E quella scelta presa nel 2010 non è mai stata cambiata, non ha neanche mai vacillato, in effetti. Anche su questo, però, ci potrebbe essere una spiegazione. In un’inchiesta condotta dalla Rundschau, la tv svizzero-tedesca Srf, e resa nota solo ieri, dimostrerebbe come da Doha abbiano continuato con l’operazione di spionaggio anche dopo l’assegnazione con l’obiettivo, appunto, di non perdere quello che aveva conquistato.
L’operazione, nota come Project Merciless, per cui dal Qatar avrebbero ingaggiato una società statunitense composta principalmente (e ancora una volta) da ex collaboratori dei servizi segreti americani, la Global risk advisor, sarebbe costata 387 milioni di euro e aveva il compito, in pratica, di mettere a tacere le critiche sulla situazione del Paese, oltre che avvalersi di attacchi informatici per accedere ai computer dei dirigenti della Fifa. Una rete, per altro, che agiva in tutti e cinque continenti, ma soprattutto in Svizzera, dove ha sede la federazione internazionale calcistica.
E infatti, l’ex presidente Joseph Blatter, sentito dall’emittente elvetica, ha dichiarato che si era reso conto che il suo telefono era sotto controllo e che dal suo entourage uscivano informazioni riservate: “Ho pensato ad azioni di spionaggio – ha detto -, ma non avevo delle prove. Ma queste informazioni non mi sorprendono, piuttosto mi rattristano“.
Ma nel mirino dei qatarioti era finito soprattutto Theo Zwanziger, il numero uno della Dfb, la federazione calcistica tedesca, fino al 2012 e che, fino al 2015, era uno dei membri esecutivi della Fifa, a cui non era mai piaciuta l’idea dei Mondiali nel Paese mediorientale, tanto da definirlo “il cancro del calcio mondiale“.
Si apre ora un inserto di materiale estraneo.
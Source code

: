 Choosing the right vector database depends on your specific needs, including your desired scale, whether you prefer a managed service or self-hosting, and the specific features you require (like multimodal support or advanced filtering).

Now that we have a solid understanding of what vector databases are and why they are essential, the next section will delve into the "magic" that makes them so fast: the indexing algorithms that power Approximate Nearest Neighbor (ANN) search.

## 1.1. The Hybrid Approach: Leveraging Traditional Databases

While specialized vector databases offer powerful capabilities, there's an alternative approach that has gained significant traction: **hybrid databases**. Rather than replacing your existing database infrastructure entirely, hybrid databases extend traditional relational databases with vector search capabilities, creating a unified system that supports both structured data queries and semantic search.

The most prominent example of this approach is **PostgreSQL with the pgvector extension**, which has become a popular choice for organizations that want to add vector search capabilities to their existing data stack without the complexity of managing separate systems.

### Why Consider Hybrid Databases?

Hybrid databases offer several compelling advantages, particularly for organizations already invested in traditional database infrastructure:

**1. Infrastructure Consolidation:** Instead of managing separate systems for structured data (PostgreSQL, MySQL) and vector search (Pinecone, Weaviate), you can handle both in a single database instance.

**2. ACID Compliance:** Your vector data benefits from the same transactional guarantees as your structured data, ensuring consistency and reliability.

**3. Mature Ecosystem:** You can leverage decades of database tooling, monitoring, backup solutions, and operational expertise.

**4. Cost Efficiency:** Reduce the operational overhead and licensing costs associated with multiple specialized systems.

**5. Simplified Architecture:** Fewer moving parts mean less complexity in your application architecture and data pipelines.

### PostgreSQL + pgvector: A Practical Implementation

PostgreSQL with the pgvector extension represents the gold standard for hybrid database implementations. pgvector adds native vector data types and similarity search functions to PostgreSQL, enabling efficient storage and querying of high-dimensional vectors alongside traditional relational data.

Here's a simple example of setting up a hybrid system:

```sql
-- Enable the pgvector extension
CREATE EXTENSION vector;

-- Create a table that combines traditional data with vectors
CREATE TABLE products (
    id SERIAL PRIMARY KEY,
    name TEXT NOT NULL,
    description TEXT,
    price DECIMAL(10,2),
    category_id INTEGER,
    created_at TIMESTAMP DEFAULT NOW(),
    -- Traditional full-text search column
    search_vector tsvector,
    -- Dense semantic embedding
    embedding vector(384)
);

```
Puntare sul tedesco serviva per fargli cambiare, cosa che lui non ha mai fatto. Nell’intervista a Srb, ha spiegato che “lo spionaggio infrange un tabù. Questa gente crede al calcio e al suo ruolo sociale, non è solo uno sgarro, è ben peggio“. Non solo, però, perché ha anche dichiarato di aver chiesto a Gianni Infantino, attuale presidente della federazione, di intervenire aggiungendo che “non lo farà, ovviamente, perché è un vassallo del Qatar“.
Ecco, appunto. A prescindere dalle accuse per Infantino, dalla Fifa non hanno ancora commentato l’inchiesta, mentre dal governo del Qatar hanno respinto ogni accusa su quanto fatto emergere dalla tv svizzera.
Una presa di posizione usuale, certo, ma decisamente strana considerando il fatto che dai documenti in possesso dell’emittente pare sia stato l’emirato, compreso Tamim bin Hamad Al Thani ad avallare la scelta di ingaggiare la rete di spionaggio.